> [AIM OF THE TASK]: Once the line containing "6 & 0 & 155 \\" is found in the entries below, reproduce it and every line after it, stopping at and including the line containing "10 & 2874 \\"; reproduce nothing else, and keep each line exact.

> [INFORMATION]:

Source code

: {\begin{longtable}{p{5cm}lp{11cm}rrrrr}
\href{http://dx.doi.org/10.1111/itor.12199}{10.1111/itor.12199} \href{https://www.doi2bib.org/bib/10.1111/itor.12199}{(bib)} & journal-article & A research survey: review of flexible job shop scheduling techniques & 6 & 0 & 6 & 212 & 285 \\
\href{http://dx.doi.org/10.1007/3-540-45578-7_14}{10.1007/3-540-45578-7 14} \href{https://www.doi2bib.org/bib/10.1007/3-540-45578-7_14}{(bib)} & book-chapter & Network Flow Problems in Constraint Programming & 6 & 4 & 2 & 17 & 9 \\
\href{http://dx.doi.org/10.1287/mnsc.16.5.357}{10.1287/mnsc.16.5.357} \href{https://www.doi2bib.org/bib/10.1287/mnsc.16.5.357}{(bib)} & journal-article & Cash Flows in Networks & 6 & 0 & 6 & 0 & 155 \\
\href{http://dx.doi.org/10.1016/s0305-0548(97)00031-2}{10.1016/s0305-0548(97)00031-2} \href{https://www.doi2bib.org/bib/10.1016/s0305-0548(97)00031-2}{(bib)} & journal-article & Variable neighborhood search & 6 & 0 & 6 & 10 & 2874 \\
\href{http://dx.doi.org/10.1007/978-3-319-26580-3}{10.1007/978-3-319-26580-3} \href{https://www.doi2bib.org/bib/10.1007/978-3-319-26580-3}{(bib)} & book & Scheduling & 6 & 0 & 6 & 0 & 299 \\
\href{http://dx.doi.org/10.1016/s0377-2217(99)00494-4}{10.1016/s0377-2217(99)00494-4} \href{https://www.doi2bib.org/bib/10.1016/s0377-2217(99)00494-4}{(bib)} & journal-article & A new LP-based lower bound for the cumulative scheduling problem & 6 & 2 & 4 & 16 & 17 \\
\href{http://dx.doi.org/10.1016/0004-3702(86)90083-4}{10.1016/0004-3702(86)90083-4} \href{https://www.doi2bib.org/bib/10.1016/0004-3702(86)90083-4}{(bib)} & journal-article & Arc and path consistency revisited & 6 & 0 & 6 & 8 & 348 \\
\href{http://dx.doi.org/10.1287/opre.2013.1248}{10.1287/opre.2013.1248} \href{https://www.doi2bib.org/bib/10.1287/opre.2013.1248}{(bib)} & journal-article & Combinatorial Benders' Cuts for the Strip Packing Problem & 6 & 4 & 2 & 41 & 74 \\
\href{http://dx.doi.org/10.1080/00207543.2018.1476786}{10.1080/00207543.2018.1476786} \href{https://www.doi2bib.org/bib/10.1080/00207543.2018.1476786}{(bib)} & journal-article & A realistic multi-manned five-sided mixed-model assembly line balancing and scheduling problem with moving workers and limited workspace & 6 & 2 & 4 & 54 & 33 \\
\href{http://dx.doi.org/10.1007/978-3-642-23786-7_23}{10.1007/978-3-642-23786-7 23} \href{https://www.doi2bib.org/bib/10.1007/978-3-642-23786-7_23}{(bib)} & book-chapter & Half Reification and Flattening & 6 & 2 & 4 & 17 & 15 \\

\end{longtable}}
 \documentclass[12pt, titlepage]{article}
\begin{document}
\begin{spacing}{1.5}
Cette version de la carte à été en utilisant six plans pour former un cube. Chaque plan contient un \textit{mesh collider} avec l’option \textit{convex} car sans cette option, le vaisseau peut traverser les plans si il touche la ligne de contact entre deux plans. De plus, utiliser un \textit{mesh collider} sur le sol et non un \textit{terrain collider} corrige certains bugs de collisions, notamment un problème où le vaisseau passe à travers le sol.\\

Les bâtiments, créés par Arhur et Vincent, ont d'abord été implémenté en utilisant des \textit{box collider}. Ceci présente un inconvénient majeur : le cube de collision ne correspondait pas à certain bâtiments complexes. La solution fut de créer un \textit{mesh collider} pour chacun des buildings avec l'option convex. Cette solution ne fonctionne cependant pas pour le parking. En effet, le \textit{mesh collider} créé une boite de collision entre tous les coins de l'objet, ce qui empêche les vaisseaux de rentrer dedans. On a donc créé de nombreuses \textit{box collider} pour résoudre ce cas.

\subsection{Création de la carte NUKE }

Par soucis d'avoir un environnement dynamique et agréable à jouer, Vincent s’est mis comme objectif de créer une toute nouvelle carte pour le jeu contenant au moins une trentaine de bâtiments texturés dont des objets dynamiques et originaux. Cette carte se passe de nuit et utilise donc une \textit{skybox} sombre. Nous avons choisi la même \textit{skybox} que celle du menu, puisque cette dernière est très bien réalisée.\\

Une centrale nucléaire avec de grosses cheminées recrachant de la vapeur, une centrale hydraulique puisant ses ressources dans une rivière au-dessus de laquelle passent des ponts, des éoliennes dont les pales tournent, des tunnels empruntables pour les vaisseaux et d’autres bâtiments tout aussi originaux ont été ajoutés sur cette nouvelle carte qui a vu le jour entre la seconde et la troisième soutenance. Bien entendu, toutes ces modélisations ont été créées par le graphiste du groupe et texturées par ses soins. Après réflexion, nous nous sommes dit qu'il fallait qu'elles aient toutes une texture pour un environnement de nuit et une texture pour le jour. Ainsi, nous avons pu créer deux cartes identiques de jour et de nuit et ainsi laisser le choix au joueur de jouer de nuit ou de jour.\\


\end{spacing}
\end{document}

> [EXERCISE RESPONSE]:
\href{http://dx.doi.org/10.1287/mnsc.16.5.357}{10.1287/mnsc.16.5.357} \href{https://www.doi2bib.org/bib/10.1287/mnsc.16.5.357}{(bib)} & journal-article & Cash Flows in Networks & 6 & 0 & 6 & 0 & 155 \\
\href{http://dx.doi.org/10.1016/s0305-0548(97)00031-2}{10.1016/s0305-0548(97)00031-2} \href{https://www.doi2bib.org/bib/10.1016/s0305-0548(97)00031-2}{(bib)} & journal-article & Variable neighborhood search & 6 & 0 & 6 & 10 & 2874 \\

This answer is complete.